[Data provided Boundary: Start]
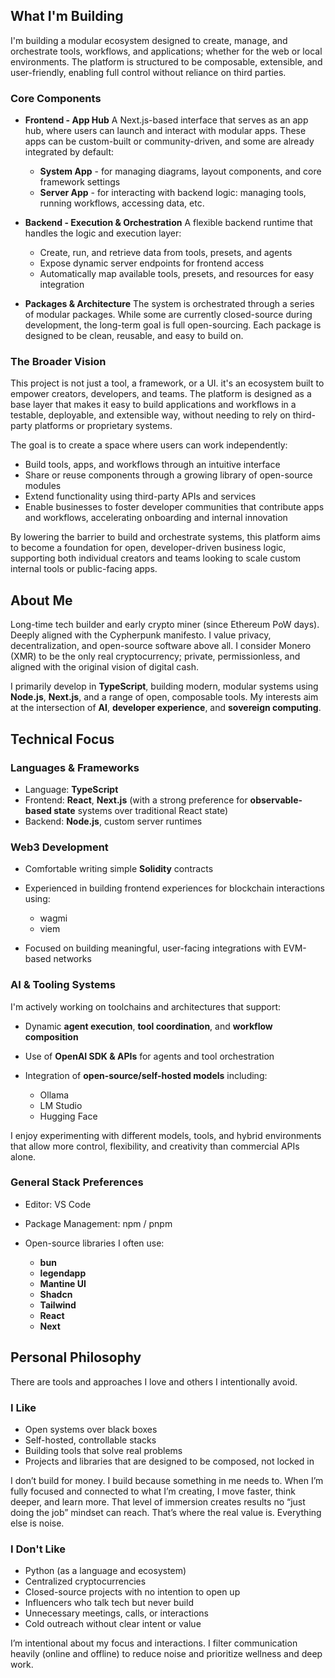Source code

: ## What I'm Building

I'm building a modular ecosystem designed to create, manage, and orchestrate tools, workflows, and applications; whether for the web or local environments. The platform is structured to be composable, extensible, and user-friendly, enabling full control without reliance on third parties.

### Core Components

* **Frontend - App Hub**
  A Next.js-based interface that serves as an app hub, where users can launch and interact with modular apps. These apps can be custom-built or community-driven, and some are already integrated by default:

  * **System App** - for managing diagrams, layout components, and core framework settings
  * **Server App** - for interacting with backend logic: managing tools, running workflows, accessing data, etc.

* **Backend - Execution & Orchestration**
  A flexible backend runtime that handles the logic and execution layer:

  * Create, run, and retrieve data from tools, presets, and agents
  * Expose dynamic server endpoints for frontend access
  * Automatically map available tools, presets, and resources for easy integration

* **Packages & Architecture**
  The system is orchestrated through a series of modular packages. While some are currently closed-source during development, the long-term goal is full open-sourcing. Each package is designed to be clean, reusable, and easy to build on.

### The Broader Vision

This project is not just a tool, a framework, or a UI. it's an ecosystem built to empower creators, developers, and teams. The platform is designed as a base layer that makes it easy to build applications and workflows in a testable, deployable, and extensible way, without needing to rely on third-party platforms or proprietary systems.

The goal is to create a space where users can work independently:

* Build tools, apps, and workflows through an intuitive interface
* Share or reuse components through a growing library of open-source modules
* Extend functionality using third-party APIs and services
* Enable businesses to foster developer communities that contribute apps and workflows, accelerating onboarding and internal innovation

By lowering the barrier to build and orchestrate systems, this platform aims to become a foundation for open, developer-driven business logic, supporting both individual creators and teams looking to scale custom internal tools or public-facing apps.

## About Me

Long-time tech builder and early crypto miner (since Ethereum PoW days). Deeply aligned with the Cypherpunk manifesto. I value privacy, decentralization, and open-source software above all. I consider Monero (XMR) to be the only real cryptocurrency; private, permissionless, and aligned with the original vision of digital cash.

I primarily develop in **TypeScript**, building modern, modular systems using **Node.js**, **Next.js**, and a range of open, composable tools. My interests aim at the intersection of **AI**, **developer experience**, and **sovereign computing**.

## Technical Focus

### Languages & Frameworks

* Language: **TypeScript**
* Frontend: **React**, **Next.js** (with a strong preference for **observable-based state** systems over traditional React state)
* Backend: **Node.js**, custom server runtimes

### Web3 Development

* Comfortable writing simple **Solidity** contracts
* Experienced in building frontend experiences for blockchain interactions using:

  * wagmi
  * viem
* Focused on building meaningful, user-facing integrations with EVM-based networks

### AI & Tooling Systems

I'm actively working on toolchains and architectures that support:

* Dynamic **agent execution**, **tool coordination**, and **workflow composition**
* Use of **OpenAI SDK & APIs** for agents and tool orchestration
* Integration of **open-source/self-hosted models** including:

  * Ollama
  * LM Studio
  * Hugging Face

I enjoy experimenting with different models, tools, and hybrid environments that allow more control, flexibility, and creativity than commercial APIs alone.

### General Stack Preferences

* Editor: VS Code
* Package Management: npm / pnpm
* Open-source libraries I often use:

  * **bun**
  * **legendapp**
  * **Mantine UI**
  * **Shadcn**
  * **Tailwind**
  * **React**
  * **Next**

## Personal Philosophy

There are tools and approaches I love and others I intentionally avoid.

### I Like

* Open systems over black boxes
* Self-hosted, controllable stacks
* Building tools that solve real problems
* Projects and libraries that are designed to be composed, not locked in

I don’t build for money. I build because something in me needs to. When I’m fully focused and connected to what I’m creating, I move faster, think deeper, and learn more. That level of immersion creates results no “just doing the job” mindset can reach. That’s where the real value is. Everything else is noise.

### I Don't Like

* Python (as a language and ecosystem)
* Centralized cryptocurrencies
* Closed-source projects with no intention to open up
* Influencers who talk tech but never build
* Unnecessary meetings, calls, or interactions
* Cold outreach without clear intent or value

I’m intentional about my focus and interactions. I filter communication heavily (online and offline) to reduce noise and prioritize wellness and deep work.
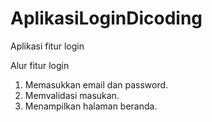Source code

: # AplikasiLoginDicoding
Aplikasi fitur login

Alur fitur login
1. Memasukkan email dan password.
2. Memvalidasi masukan.
3. Menampilkan halaman beranda.
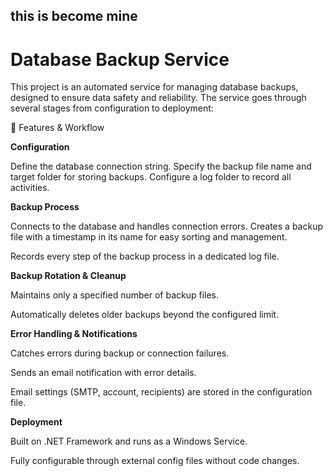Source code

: ## this is become mine
# Database Backup Service

This project is an automated service for managing database backups, designed to ensure data safety and reliability. The service goes through several stages from configuration to deployment:

🔹 Features & Workflow

**Configuration**

Define the database connection string.
Specify the backup file name and target folder for storing backups.
Configure a log folder to record all activities.

**Backup Process**

Connects to the database and handles connection errors.
Creates a backup file with a timestamp in its name for easy sorting and management.

Records every step of the backup process in a dedicated log file.

**Backup Rotation & Cleanup**

Maintains only a specified number of backup files.

Automatically deletes older backups beyond the configured limit.

**Error Handling & Notifications**

Catches errors during backup or connection failures.

Sends an email notification with error details.

Email settings (SMTP, account, recipients) are stored in the configuration file.

**Deployment**

Built on .NET Framework and runs as a Windows Service.

Fully configurable through external config files without code changes.
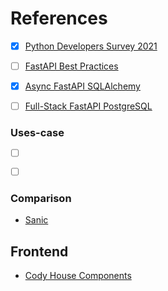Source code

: References
===

- [x] [Python Developers Survey 2021](https://lp.jetbrains.com/python-developers-survey-2021/)

- [ ] [FastAPI Best Practices](https://github.com/zhanymkanov/fastapi-best-practices)

- [x] [Async FastAPI SQLAlchemy](https://github.com/rhoboro/async-fastapi-sqlalchemy)
- [ ] [Full-Stack FastAPI PostgreSQL](https://github.com/tiangolo/full-stack-fastapi-postgresql)


### Uses-case

- [ ] [ ](https://github.com/marty331/fasthtmx)
- [ ] [ ](https://github.com/renceInbox/fastapi-todo)


### Comparison

- [Sanic](https://sanic.dev/en/guide/advanced/websockets.html#routing)

Frontend
---

- [Cody House Components](https://codyhouse.co/ds/components?)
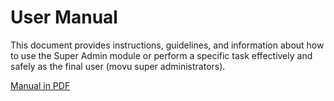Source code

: # User Manual

This document provides instructions, guidelines, and information about how to use the Super Admin module or perform a specific task effectively and safely as the final user (movu super administrators).

[Manual in PDF](https://drive.google.com/file/d/1OrzW-aOpy1fDPGu8MOpLnjI7QUN_NKMW/view?usp=sharing)
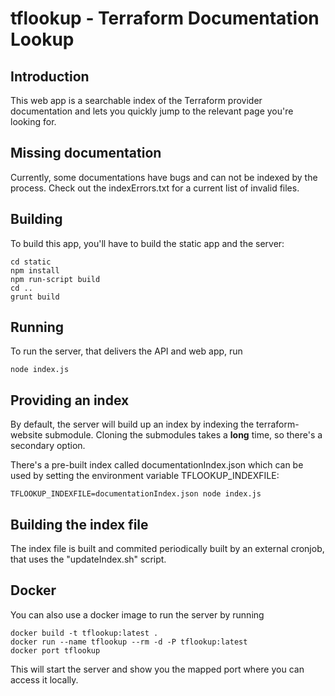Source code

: # tflookup - Terraform Documentation Lookup

## Introduction

This web app is a searchable index of the Terraform provider documentation and lets you quickly jump to the relevant page you're looking for.

## Missing documentation

Currently, some documentations have bugs and can not be indexed by the process. Check out the indexErrors.txt for a current list of invalid files.

## Building

To build this app, you'll have to build the static app and the server:

    cd static
    npm install
    npm run-script build
    cd ..
    grunt build

## Running

To run the server, that delivers the API and web app, run

    node index.js

## Providing an index

By default, the server will build up an index by indexing the terraform-website submodule. Cloning the submodules takes a **long** time, so there's a secondary option.

There's a pre-built index called documentationIndex.json which can be used by setting the environment variable TFLOOKUP_INDEXFILE:

    TFLOOKUP_INDEXFILE=documentationIndex.json node index.js

## Building the index file

The index file is built and commited periodically built by an external cronjob, that uses the "updateIndex.sh" script.

## Docker

You can also use a docker image to run the server by running

    docker build -t tflookup:latest .
    docker run --name tflookup --rm -d -P tflookup:latest
    docker port tflookup

This will start the server and show you the mapped port where you can access it locally.
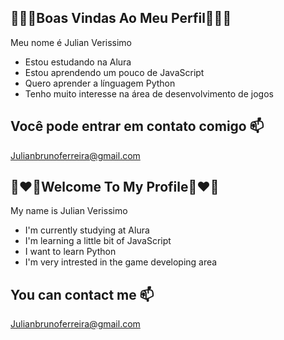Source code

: ## 💙💛💚Boas Vindas Ao Meu Perfil💚💛💙
Meu nome é Julian Verissimo

- Estou estudando na Alura
- Estou aprendendo um pouco de JavaScript
- Quero aprender a línguagem Python
- Tenho muito interesse na área de desenvolvimento de jogos

## Você pode entrar em contato comigo 📫
Julianbrunoferreira@gmail.com

## 💙❤️🤍Welcome To My Profile🤍❤️💙
My name is Julian Verissimo

- I'm currently studying at Alura
- I'm learning a little bit of JavaScript
- I want to learn Python
- I'm very intrested in the game developing area

## You can contact me 📫
Julianbrunoferreira@gmail.com
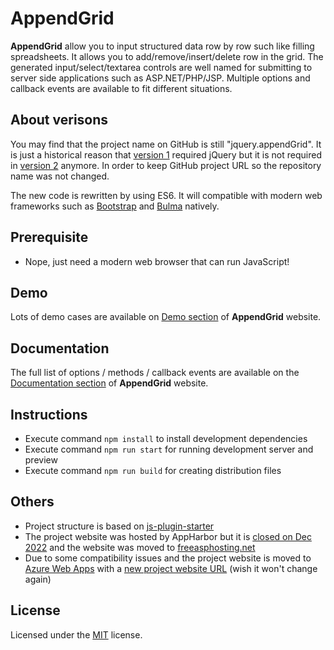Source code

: # AppendGrid

**AppendGrid** allow you to input structured data row by row such like filling spreadsheets. It allows you to add/remove/insert/delete row in the grid. The generated input/select/textarea controls are well named for submitting to server side applications such as ASP.NET/PHP/JSP. Multiple options and callback events are available to fit different situations.


## About verisons
You may find that the project name on GitHub is still "jquery.appendGrid". It is just a historical reason that [version 1](../../tree/v1-dev) required jQuery but it is not required in [version 2](../../tree/v2-dev) anymore. In order to keep GitHub project URL so the repository name was not changed.

The new code is rewritten by using ES6. It will compatible with modern web frameworks such as [Bootstrap](https://getbootstrap.com/) and [Bulma](https://bulma.io/) natively.


## Prerequisite
- Nope, just need a modern web browser that can run JavaScript!


## Demo
Lots of demo cases are available on [Demo section](https://appendgrid.azurewebsites.net/Demo) of **AppendGrid** website.


## Documentation
The full list of options / methods / callback events are available on the [Documentation section](https://appendgrid.azurewebsites.net/Documentation) of **AppendGrid** website.


## Instructions
- Execute command `npm install` to install development dependencies
- Execute command `npm run start` for running development server and preview
- Execute command `npm run build` for creating distribution files


## Others
- Project structure is based on [js-plugin-starter](https://github.com/thatisuday/js-plugin-starter)
- The project website was hosted by AppHarbor but it is [closed on Dec 2022](https://twitter.com/appharbor/status/1590544012481826816) and the website was moved to [freeasphosting.net](https://freeasphosting.net)
- Due to some compatibility issues and the project website is moved to [Azure Web Apps](https://azure.microsoft.com/en-us/products/app-service/web) with a [new project website URL](https://appendgrid.azurewebsites.net) (wish it won't change again)

## License
Licensed under the [MIT](http://www.opensource.org/licenses/mit-license.php) license.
[Data provided Boundary: End]
--- To do ---
Start with the first line of the records above and end with the line containing "### Core Components". Output those lines exactly, pictures excluded.

--- Answer below ---
Source code

: ## What I'm Building

I'm building a modular ecosystem designed to create, manage, and orchestrate tools, workflows, and applications; whether for the web or local environments. The platform is structured to be composable, extensible, and user-friendly, enabling full control without reliance on third parties.

### Core Components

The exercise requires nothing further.